Dassanayake Anuradha S
Faculty of Medicine, University of Kelaniya, Kelaniya, Sri Lanka.
Euroasian J Hepatogastroenterol. 2018 Jan-Jun;8(1):69-72. doi: 10.5005/jp-journals-10018-1263. Epub 2018 May 1.

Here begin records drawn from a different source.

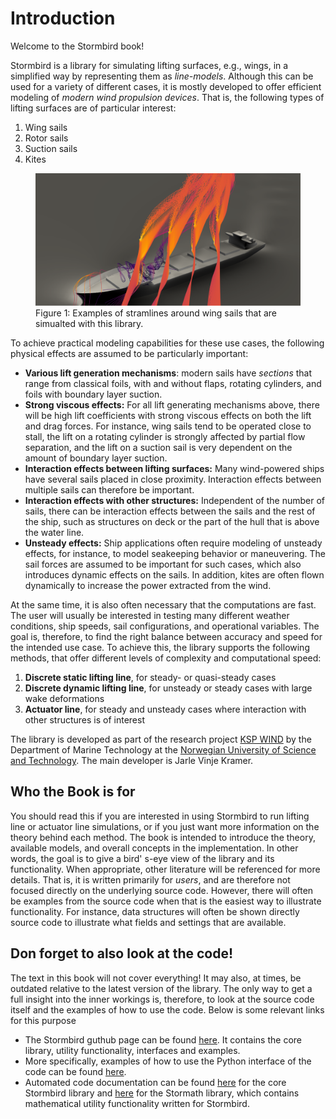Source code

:# Introduction

Welcome to the Stormbird book!

Stormbird is a library for simulating lifting surfaces, e.g., wings, in a simplified way by representing them as *line-models*. Although this can be used for a variety of different cases, it is mostly developed to offer efficient modeling of *modern wind propulsion devices*. That is, the following types of lifting surfaces are of particular interest:

1) Wing sails
2) Rotor sails
3) Suction sails
4) Kites

<figure>
    <img src="static/actualtor_line_streamlines.png" alt="Actuator line streamlines">
    <figcaption>Figure 1: Examples of stramlines around wing sails that are simualted with this library.</figcaption>
</figure>

To achieve practical modeling capabilities for these use cases, the following physical effects are assumed to be particularly important:
- **Various lift generation mechanisms**: modern sails have *sections* that range from classical foils, with and without flaps, rotating cylinders, and foils with boundary layer suction.
- **Strong viscous effects:** For all lift generating mechanisms above, there will be high lift coefficients with strong viscous effects on both the lift and drag forces. For instance, wing sails tend to be operated close to stall, the lift on a rotating cylinder is strongly affected by partial flow separation, and the lift on a suction sail is very dependent on the amount of boundary layer suction.
- **Interaction effects between lifting surfaces:** Many wind-powered ships have several sails placed in close proximity. Interaction effects between multiple sails can therefore be important.
- **Interaction effects with other structures:** Independent of the number of sails, there can be interaction effects between the sails and the rest of the ship, such as structures on deck or the part of the hull that is above the water line.
- **Unsteady effects:** Ship applications often require modeling of unsteady effects, for instance, to model seakeeping behavior or maneuvering. The sail forces are assumed to be important for such cases, which also introduces dynamic effects on the sails. In addition, kites are often flown dynamically to increase the power extracted from the wind.

At the same time, it is also often necessary that the computations are fast. The user will usually be interested in testing many different weather conditions, ship speeds, sail configurations, and operational variables. The goal is, therefore, to find the right balance between accuracy and speed for the intended use case. To achieve this, the library supports the following methods, that offer different levels of complexity and computational speed:

 1) **Discrete static lifting line**, for steady- or quasi-steady cases
 2) **Discrete dynamic lifting line**, for unsteady or steady cases with large wake deformations
 3) **Actuator line**, for steady and unsteady cases where interaction with other structures is of interest

The library is developed as part of the research project [KSP WIND](https://www.sintef.no/en/projects/2023/wind-enabling-zero-emission-shipping-with-wind-assisted-propulsion/) by the Department of Marine Technology at the [Norwegian University of Science and Technology](https://www.ntnu.edu/). The main developer is Jarle Vinje Kramer.

## Who the Book is for
You should read this if you are interested in using Stormbird to run lifting line or actuator line simulations, or if you just want more information on the theory behind each method. The book is intended to introduce the theory, available models, and overall concepts in the implementation. In other words, the goal is to give a bird' s-eye view of the library and its functionality. When appropriate, other literature will be referenced for more details. That is, it is written primarily for *users*, and are therefore not focused directly on the underlying source code. However, there will often be examples from the source code when that is the easiest way to illustrate functionality. For instance, data structures will often be shown directly source code to illustrate what fields and settings that are available.

## Don forget to also look at the code!

The text in this book will not cover everything! It may also, at times, be outdated relative to the latest version of the library. The only way to get a full insight into the inner workings is, therefore, to look at the source code itself and the examples of how to use the code. Below is some relevant links for this purpose

- The Stormbird guthub page can be found [here](https://github.com/NTNU-IMT/stormbird). It contains the core library, utility functionality, interfaces and examples.
- More specifically, examples of how to use the Python interface of the code can be found [here](https://github.com/NTNU-IMT/stormbird/tree/main/interfaces/pystormbird/examples).
- Automated code documentation can be found [here](https://docs.rs/stormbird/0.6.0/stormbird/) for the core Stormbird library and [here](https://docs.rs/stormath/0.1.1/stormath/) for the Stormath library, which contains mathematical utility functionality written for Stormbird.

Nonalcoholic fatty liver disease (NAFLD) is becoming one of the most important causes for chronic liver disease and also hepatocellular carcinoma (HCC) in Sri Lanka. This tendency is also recognized worldwide. More than half of the middle-aged and elderly adults in urban Sri Lanka have ultrasonic evidence of NAFLD. The NAFLD is also identified in population from rural areas of Sri Lanka and also in children. Nonalcoholic steatohepatitis (NASH) cirrhosis is the most common cause of referral for liver transplantation in Sri Lankans. The NASH is also the most common cause for rejecting potential donors for liver transplantation in Sri Lanka. Patients who underwent liver transplantation for cryptogenic cirrhosis developed evidence of NASH following liver transplantation. Recent evidence suggests that there is a genetic component to NAFLD. PNPLA3, a single gene polymorphism linked to the short arm of chromosome 22, is associated with the severity of NAFLD. The presence of this genetic polymorphism appears to carry higher risk of patients with NAFLD developing NASH with fibrosis cirrhosis and hepatocellular carcinoma. In a large population-based study from Sri Lanka, there was a tendency to develop NAFLD associated with this genetic polymorphism. In a population-based study, NAFLD was identified as an independent risk factor for development of diabetes. This association is recognized worldwide now. Most patients with HHC in Sri Lanka developed it on a back ground of cryptogenic cirrhosis. At the same time, the prevalence of the markers for hepatitis B and C was rare in Sri Lankan patients with HCC. Dassanayake AS. Nonalcoholic Fatty Liver Disease: Identifying the Disease Burden in Sri Lanka. Euroasian J Hepato-Gastroenterol 2018;8(1):69-72.
非酒精性脂肪性肝病(NAFLD)正成为斯里兰卡慢性肝病以及肝细胞癌(HCC)的最重要病因之一。这种趋势在全球范围内也得到认可。斯里兰卡城市地区超过一半的中老年人有NAFLD的超声证据。NAFLD在斯里兰卡农村地区的人群以及儿童中也有发现。非酒精性脂肪性肝炎(NASH)肝硬化是斯里兰卡人肝移植转诊的最常见原因。NASH也是斯里兰卡肝移植潜在供体被拒绝的最常见原因。因隐源性肝硬化接受肝移植的患者在肝移植后出现了NASH的证据。最近的证据表明,NAFLD存在遗传因素。PNPLA3是一种与22号染色体短臂相关的单基因多态性,与NAFLD的严重程度有关。这种基因多态性的存在似乎使NAFLD患者发生NASH伴纤维化肝硬化和肝细胞癌的风险更高。在斯里兰卡一项基于大规模人群的研究中,存在与这种基因多态性相关的发生NAFLD的倾向。在一项基于人群的研究中,NAFLD被确定为糖尿病发生的独立危险因素。这种关联现在在全球范围内都得到了认可。斯里兰卡大多数HHC患者是在隐源性肝硬化的背景下发病的。与此同时,在斯里兰卡HCC患者中,乙肝和丙肝标志物的患病率很低。Dassanayake AS。非酒精性脂肪性肝病:确定斯里兰卡的疾病负担。《欧亚肝脏胃肠病学杂志》2018年;8(1):69 - 72。